- India / New Zealand
- Dates: 24 – 29 October 2024
- Captains: Harmanpreet Kaur / Sophie Devine

One Day International series
- Results: India won the 3-match series 2–1
- Most runs: Smriti Mandhana (105) / Brooke Halliday (133)
- Most wickets: Radha Yadav (7) / Jess Kerr (5)
- Player of the series: Deepti Sharma (Ind)

= New Zealand women's cricket team in India in 2024–25 =

International cricket tour

The New Zealand women's cricket team toured India in October 2024 to play three One Day International (ODI) matches against India women's cricket team. The series formed part of the 2022–2025 ICC Women's Championship. The series was run alongside the men's Test series between India and New Zealand. All the matches were played at the Narendra Modi Stadium in Ahmedabad. In October 2024, the Board of Control for Cricket in India (BCCI) confirmed the fixtures for the tour.

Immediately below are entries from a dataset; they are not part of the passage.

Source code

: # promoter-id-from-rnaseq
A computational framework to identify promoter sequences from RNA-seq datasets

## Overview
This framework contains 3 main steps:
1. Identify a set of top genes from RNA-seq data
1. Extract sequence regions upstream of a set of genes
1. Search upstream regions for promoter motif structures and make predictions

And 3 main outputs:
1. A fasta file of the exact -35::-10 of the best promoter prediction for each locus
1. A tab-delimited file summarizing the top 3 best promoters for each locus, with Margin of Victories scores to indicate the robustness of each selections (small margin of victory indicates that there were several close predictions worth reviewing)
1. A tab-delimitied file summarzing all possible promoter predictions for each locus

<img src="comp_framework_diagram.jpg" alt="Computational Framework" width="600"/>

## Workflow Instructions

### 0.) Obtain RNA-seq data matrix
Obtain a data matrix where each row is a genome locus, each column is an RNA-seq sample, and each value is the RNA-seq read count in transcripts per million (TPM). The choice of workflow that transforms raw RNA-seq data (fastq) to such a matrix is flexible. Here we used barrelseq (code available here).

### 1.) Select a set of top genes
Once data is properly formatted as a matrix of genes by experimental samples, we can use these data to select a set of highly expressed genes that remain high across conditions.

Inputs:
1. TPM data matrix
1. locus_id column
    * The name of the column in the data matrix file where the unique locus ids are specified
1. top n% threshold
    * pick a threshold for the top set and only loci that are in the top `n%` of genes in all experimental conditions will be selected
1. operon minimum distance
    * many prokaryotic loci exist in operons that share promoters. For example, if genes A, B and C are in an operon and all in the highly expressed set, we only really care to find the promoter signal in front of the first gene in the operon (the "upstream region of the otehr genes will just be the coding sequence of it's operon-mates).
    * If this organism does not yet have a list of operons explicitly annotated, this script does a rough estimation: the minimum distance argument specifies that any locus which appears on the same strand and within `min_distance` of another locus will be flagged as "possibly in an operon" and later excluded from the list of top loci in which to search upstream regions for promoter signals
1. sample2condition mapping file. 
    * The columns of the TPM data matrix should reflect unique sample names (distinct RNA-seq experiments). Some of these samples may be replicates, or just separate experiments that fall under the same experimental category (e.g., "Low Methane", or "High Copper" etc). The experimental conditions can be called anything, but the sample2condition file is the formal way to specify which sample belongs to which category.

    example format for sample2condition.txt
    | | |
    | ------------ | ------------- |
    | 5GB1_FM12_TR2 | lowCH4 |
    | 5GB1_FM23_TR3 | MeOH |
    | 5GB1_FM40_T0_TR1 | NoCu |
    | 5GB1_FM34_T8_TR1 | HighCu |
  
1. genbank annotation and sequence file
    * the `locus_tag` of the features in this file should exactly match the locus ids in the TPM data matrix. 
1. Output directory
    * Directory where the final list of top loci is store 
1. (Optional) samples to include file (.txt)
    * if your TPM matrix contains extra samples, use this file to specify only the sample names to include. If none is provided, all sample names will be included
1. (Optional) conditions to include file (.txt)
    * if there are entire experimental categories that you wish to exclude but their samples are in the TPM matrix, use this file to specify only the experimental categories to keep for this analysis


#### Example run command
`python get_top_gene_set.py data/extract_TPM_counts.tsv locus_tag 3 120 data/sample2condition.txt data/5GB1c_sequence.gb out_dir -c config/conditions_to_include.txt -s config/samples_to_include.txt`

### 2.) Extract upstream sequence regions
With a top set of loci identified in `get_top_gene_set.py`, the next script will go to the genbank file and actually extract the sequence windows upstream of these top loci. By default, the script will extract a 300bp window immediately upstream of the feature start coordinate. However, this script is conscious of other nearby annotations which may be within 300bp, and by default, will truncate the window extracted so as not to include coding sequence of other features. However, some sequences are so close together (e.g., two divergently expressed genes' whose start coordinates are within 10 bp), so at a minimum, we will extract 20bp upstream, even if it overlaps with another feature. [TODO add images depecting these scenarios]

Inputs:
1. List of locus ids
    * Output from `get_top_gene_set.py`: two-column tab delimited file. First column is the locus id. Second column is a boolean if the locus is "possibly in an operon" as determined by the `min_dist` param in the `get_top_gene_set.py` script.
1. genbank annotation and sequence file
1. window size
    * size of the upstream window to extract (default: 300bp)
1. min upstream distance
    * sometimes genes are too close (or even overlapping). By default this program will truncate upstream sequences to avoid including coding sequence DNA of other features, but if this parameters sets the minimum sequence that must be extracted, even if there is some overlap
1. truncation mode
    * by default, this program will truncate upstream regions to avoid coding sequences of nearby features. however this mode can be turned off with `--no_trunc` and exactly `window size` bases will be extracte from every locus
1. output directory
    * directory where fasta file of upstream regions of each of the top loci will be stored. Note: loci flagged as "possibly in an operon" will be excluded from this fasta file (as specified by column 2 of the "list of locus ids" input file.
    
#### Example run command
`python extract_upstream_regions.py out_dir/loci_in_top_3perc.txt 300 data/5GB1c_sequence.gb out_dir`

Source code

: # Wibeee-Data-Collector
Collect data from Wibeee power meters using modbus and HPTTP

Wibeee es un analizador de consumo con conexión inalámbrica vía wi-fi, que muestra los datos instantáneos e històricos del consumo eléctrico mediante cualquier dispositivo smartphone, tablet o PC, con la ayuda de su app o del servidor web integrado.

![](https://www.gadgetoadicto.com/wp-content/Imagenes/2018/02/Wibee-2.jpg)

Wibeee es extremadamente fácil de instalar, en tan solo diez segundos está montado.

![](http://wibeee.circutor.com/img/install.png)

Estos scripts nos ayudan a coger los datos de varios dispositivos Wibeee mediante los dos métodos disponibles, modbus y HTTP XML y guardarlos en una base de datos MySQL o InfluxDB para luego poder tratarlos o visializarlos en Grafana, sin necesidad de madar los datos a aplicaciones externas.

India won the first ODI by 59 runs, with the debutant Tejal Hasabnis scoring 42 runs, Saima Thakor picked two wickets and Deepti Sharma's all round performance. The tourists won the second ODI by 76 runs and level the series, with Sophie Devine's all round performance (scoring 79 and taking 3 wickets) and India lost the game despite Radha Yadav taking four wickets and scoring a career best 48 runs. The hosts won the third and final ODI by 6 wickets, with Smriti Mandhana scoring her 8th ODI century and won the series 2–1.

==Background==
Originally, the series was scheduled to take place in 2023 with three ODIs and three T20Is. However, it was postponed due to the 2023 Cricket World Cup in India and Indian women team's packed schedule, which included series against England and Australia. A T20I series was also originally part of the Future Tours Programme but it was rescheduled to only a three-ODI series.

==Squads==

| India | New Zealand |
|---|---|
| Harmanpreet Kaur (c); Smriti Mandhana (vc); Yastika Bhatia (wk); Uma Chetry (wk); Tejal Hasabnis; Dayalan Hemalatha; Priya Mishra; Shreyanka Patil; Arundhati Reddy; Jemimah Rodrigues; Sayali Satghare; Deepti Sharma; Saima Thakor; Renuka Singh Thakur; Shafali Verma; Radha Yadav; | Sophie Devine (c); Suzie Bates; Eden Carson; Lauren Down; Izzy Gaze (wk); Maddy Green; Brooke Halliday; Polly Inglis (wk); Fran Jonas; Amelia Kerr; Jess Kerr; Molly Penfold; Georgia Plimmer; Hannah Rowe; Lea Tahuhu; |

On 26 October, Amelia Kerr was ruled out of the rest of the series after tearing her left quadricep muscle.